▶ _WHAT IS NEEDED_: Below are some records; quote exactly the lines from the one that contains "Longtemps, j’ai souhaité" through the one that contains "Avoir la liberté", inclusive, and no others.

----------------------------------------

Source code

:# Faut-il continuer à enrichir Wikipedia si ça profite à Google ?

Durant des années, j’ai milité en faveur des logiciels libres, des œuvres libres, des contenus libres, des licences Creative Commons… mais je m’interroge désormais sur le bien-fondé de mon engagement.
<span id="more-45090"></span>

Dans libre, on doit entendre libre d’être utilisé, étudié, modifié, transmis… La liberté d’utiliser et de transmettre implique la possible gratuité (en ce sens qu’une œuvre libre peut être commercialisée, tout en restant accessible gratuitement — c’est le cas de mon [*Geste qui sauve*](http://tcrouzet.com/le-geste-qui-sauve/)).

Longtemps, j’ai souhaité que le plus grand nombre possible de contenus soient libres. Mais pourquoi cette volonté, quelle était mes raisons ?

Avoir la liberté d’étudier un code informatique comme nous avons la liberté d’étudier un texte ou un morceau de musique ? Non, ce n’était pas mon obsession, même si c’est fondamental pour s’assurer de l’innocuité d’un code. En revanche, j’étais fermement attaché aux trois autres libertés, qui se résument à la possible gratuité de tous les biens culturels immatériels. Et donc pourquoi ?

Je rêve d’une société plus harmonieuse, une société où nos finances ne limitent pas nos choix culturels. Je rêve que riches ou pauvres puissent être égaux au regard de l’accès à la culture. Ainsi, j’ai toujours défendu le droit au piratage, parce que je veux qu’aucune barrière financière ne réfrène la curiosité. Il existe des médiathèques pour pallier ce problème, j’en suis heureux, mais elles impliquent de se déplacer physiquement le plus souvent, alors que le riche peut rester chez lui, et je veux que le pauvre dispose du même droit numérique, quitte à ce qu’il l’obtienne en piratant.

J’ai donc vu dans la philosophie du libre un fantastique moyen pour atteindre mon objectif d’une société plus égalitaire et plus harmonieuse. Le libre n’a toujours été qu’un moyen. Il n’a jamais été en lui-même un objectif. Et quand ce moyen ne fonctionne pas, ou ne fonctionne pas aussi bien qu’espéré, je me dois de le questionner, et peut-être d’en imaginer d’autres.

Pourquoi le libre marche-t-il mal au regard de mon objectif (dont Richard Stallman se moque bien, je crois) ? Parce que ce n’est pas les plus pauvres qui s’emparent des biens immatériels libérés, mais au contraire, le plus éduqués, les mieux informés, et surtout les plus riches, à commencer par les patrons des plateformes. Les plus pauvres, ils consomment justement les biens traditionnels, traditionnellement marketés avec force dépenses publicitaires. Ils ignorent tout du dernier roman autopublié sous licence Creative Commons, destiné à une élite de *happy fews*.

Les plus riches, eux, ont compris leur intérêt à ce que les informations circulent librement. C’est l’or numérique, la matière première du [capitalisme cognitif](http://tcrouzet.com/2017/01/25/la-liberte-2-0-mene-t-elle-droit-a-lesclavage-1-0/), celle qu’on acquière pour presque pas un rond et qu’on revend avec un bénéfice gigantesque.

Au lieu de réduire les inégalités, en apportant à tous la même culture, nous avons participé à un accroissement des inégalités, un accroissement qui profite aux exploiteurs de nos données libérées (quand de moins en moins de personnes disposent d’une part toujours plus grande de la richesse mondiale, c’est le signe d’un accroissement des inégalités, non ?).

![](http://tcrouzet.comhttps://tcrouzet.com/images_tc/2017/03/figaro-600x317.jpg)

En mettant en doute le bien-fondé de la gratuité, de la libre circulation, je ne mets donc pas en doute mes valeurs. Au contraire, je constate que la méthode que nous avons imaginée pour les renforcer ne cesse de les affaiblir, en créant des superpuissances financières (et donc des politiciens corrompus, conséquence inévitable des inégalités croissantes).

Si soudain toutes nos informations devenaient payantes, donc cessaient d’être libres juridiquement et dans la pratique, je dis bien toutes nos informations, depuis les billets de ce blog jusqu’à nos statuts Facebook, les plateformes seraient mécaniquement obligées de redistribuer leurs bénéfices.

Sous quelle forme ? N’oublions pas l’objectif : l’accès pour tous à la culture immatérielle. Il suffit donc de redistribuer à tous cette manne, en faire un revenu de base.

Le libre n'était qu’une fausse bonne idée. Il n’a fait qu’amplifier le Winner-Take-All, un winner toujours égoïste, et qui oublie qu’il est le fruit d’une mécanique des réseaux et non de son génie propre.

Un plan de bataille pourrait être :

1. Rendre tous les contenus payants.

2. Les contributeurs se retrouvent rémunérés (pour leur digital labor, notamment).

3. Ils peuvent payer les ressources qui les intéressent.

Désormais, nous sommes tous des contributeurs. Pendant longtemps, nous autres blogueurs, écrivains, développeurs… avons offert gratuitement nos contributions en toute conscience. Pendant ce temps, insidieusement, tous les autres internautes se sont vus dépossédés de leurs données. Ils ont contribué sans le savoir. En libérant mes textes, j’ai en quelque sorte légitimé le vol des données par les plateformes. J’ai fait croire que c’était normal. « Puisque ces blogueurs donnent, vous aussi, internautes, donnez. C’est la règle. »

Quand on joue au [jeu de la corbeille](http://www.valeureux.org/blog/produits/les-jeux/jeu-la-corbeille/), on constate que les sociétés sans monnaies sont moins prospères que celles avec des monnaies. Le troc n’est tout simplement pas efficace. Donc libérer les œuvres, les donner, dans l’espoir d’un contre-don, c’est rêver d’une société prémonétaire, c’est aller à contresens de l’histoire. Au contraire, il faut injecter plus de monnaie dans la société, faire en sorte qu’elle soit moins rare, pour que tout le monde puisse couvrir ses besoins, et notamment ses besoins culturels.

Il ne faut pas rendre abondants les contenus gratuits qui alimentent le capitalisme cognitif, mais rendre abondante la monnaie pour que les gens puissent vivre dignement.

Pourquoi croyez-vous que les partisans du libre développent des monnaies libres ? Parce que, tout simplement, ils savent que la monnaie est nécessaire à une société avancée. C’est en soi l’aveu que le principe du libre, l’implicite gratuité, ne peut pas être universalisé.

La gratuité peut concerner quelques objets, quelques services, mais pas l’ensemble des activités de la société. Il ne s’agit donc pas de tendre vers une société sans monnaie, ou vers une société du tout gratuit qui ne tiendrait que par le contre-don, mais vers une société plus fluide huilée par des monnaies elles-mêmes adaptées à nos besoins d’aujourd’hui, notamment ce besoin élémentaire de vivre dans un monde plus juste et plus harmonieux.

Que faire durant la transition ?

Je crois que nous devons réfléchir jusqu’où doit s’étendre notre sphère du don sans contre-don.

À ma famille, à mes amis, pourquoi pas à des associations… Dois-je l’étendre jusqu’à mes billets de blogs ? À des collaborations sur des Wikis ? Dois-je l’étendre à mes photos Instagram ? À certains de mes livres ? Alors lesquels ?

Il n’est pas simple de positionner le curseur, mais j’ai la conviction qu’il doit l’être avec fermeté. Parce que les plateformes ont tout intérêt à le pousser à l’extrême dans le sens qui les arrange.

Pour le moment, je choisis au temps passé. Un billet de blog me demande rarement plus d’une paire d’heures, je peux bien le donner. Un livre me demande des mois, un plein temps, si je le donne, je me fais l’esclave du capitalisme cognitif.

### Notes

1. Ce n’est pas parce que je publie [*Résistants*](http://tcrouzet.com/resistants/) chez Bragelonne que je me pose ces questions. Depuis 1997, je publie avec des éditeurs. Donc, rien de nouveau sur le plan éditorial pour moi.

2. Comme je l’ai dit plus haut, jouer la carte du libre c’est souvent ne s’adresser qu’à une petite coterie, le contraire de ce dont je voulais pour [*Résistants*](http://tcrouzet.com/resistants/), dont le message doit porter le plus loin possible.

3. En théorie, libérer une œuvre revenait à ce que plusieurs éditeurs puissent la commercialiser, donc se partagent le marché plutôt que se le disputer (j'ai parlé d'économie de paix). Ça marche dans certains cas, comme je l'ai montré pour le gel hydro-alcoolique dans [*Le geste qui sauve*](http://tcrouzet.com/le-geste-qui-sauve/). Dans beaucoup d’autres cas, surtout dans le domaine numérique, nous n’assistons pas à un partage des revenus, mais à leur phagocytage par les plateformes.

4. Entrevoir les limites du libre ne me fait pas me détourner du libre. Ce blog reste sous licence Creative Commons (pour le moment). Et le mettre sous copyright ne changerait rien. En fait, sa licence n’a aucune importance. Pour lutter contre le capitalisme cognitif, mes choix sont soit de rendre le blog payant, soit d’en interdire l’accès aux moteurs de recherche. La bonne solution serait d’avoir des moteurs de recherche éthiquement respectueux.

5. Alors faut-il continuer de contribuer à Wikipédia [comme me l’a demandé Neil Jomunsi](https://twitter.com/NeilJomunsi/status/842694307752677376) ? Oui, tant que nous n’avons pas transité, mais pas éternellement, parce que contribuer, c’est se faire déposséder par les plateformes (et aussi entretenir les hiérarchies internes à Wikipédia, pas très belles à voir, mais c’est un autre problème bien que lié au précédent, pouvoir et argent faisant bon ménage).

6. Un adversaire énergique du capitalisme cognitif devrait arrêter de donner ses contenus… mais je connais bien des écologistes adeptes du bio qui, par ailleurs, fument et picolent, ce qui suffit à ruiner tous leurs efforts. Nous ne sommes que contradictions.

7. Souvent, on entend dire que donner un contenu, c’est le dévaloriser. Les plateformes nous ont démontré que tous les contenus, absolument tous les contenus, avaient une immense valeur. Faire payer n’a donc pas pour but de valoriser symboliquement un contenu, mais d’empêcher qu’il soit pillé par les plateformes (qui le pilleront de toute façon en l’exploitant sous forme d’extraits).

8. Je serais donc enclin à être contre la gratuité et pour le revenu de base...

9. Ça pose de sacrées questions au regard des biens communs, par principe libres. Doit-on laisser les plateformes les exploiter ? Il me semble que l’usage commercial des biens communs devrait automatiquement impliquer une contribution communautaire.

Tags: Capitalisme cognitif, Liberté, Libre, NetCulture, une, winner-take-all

----------------------------------------

▶ _RESPONSE BOX_:
Longtemps, j’ai souhaité que le plus grand nombre possible de contenus soient libres. Mais pourquoi cette volonté, quelle était mes raisons ?

Avoir la liberté d’étudier un code informatique comme nous avons la liberté d’étudier un texte ou un morceau de musique ? Non, ce n’était pas mon obsession, même si c’est fondamental pour s’assurer de l’innocuité d’un code. En revanche, j’étais fermement attaché aux trois autres libertés, qui se résument à la possible gratuité de tous les biens culturels immatériels. Et donc pourquoi ?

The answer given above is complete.